* [Task to complete]:
Look for the line that contains "This will be"; output that line and every line after it exactly, through the final line of the material below, and nothing else.

··········

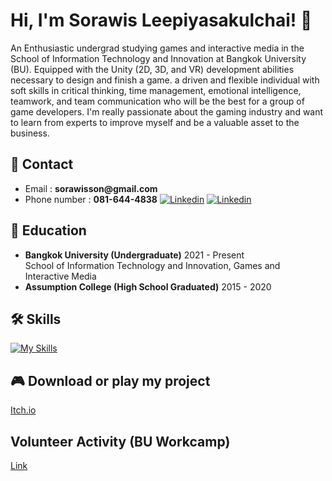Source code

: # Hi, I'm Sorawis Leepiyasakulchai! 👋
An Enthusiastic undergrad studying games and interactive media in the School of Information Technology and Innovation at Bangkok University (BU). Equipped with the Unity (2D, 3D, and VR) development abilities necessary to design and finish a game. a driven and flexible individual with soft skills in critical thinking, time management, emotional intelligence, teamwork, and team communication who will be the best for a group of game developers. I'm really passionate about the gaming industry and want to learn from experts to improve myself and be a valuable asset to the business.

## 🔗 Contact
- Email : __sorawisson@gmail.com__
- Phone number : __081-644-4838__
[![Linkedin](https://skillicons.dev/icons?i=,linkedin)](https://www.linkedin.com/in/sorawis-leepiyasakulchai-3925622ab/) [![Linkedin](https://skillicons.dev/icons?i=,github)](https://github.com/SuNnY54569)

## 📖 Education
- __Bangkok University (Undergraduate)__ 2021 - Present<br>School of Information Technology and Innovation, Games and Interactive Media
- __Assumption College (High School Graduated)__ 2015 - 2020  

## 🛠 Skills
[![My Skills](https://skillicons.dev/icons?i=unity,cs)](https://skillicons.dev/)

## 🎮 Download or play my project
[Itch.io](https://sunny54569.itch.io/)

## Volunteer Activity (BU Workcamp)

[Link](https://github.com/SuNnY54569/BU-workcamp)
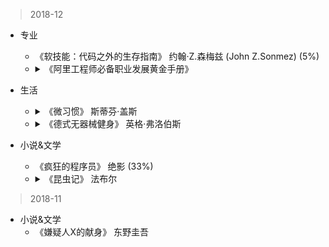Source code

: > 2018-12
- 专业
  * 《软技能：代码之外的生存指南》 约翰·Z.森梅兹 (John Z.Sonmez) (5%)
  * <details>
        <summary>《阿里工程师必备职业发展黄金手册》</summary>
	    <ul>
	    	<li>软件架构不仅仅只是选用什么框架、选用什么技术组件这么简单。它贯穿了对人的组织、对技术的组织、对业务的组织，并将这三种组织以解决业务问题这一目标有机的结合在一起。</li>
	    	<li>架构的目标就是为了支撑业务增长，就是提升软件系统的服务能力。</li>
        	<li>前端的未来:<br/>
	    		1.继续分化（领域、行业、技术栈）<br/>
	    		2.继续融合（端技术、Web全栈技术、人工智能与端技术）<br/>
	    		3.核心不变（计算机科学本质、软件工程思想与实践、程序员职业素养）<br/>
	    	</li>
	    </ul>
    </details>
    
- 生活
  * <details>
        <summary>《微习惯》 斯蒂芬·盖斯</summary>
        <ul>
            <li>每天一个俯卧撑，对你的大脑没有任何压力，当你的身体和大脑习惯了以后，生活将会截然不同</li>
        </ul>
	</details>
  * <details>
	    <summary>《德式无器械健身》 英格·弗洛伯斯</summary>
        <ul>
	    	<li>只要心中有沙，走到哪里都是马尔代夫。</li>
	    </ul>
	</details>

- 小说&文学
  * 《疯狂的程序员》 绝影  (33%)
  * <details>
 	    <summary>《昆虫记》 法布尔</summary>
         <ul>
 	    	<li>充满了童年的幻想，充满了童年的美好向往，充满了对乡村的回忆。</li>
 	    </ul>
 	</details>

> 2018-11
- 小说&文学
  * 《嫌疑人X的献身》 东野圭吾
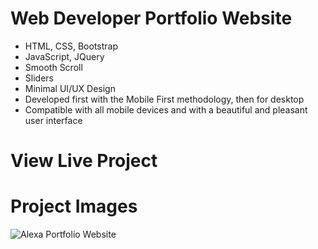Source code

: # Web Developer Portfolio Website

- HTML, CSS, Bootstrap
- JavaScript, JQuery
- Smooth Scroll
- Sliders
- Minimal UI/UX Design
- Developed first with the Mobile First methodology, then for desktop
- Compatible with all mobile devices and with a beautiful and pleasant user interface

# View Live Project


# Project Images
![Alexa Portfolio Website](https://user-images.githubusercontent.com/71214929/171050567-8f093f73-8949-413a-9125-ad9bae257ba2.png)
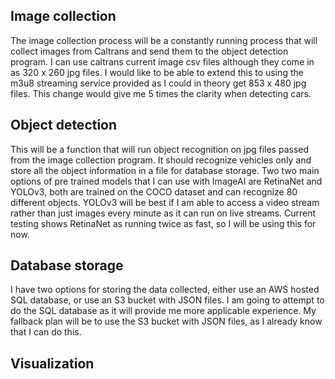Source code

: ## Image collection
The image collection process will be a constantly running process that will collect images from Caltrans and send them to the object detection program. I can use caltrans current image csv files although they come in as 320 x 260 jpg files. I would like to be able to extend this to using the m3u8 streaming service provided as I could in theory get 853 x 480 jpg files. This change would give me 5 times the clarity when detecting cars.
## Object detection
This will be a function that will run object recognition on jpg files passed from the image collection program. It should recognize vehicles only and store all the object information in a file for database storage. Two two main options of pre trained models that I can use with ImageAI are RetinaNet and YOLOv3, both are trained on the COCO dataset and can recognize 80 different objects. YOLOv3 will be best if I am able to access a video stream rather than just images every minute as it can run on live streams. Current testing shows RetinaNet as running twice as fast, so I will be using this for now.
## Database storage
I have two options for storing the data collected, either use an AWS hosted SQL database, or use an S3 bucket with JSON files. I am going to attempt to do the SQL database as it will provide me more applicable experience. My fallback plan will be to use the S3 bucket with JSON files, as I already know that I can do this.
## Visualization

··········

* [Worked solution]:
This will be a function that will run object recognition on jpg files passed from the image collection program. It should recognize vehicles only and store all the object information in a file for database storage. Two two main options of pre trained models that I can use with ImageAI are RetinaNet and YOLOv3, both are trained on the COCO dataset and can recognize 80 different objects. YOLOv3 will be best if I am able to access a video stream rather than just images every minute as it can run on live streams. Current testing shows RetinaNet as running twice as fast, so I will be using this for now.
## Database storage
I have two options for storing the data collected, either use an AWS hosted SQL database, or use an S3 bucket with JSON files. I am going to attempt to do the SQL database as it will provide me more applicable experience. My fallback plan will be to use the S3 bucket with JSON files, as I already know that I can do this.
## Visualization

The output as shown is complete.